→ **To do**: Look through the records and copy each line that has "SELECT" in it.

→ **Data to use**:
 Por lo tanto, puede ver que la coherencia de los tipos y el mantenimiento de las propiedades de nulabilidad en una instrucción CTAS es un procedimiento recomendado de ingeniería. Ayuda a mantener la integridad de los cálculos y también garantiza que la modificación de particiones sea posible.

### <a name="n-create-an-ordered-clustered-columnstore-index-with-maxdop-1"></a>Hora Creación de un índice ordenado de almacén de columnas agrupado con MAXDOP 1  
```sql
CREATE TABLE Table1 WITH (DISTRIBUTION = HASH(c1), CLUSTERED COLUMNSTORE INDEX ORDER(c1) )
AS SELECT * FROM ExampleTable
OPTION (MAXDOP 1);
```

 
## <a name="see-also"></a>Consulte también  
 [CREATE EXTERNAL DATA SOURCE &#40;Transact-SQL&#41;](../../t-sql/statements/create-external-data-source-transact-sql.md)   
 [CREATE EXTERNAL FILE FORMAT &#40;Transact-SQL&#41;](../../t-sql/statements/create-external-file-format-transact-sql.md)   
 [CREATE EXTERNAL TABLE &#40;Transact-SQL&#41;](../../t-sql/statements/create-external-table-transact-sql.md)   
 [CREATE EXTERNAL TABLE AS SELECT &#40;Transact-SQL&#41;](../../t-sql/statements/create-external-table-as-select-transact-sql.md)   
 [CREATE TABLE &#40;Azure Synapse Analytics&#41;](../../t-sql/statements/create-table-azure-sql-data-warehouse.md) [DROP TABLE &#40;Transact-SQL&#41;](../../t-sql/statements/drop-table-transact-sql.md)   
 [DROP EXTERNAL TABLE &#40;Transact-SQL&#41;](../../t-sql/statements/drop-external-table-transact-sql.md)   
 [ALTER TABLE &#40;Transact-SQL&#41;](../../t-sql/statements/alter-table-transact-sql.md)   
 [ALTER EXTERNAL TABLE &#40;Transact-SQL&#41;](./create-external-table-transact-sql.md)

→ **Exercise result**:
AS SELECT * FROM ExampleTable
 [CREATE EXTERNAL TABLE AS SELECT &#40;Transact-SQL&#41;](../../t-sql/statements/create-external-table-as-select-transact-sql.md)   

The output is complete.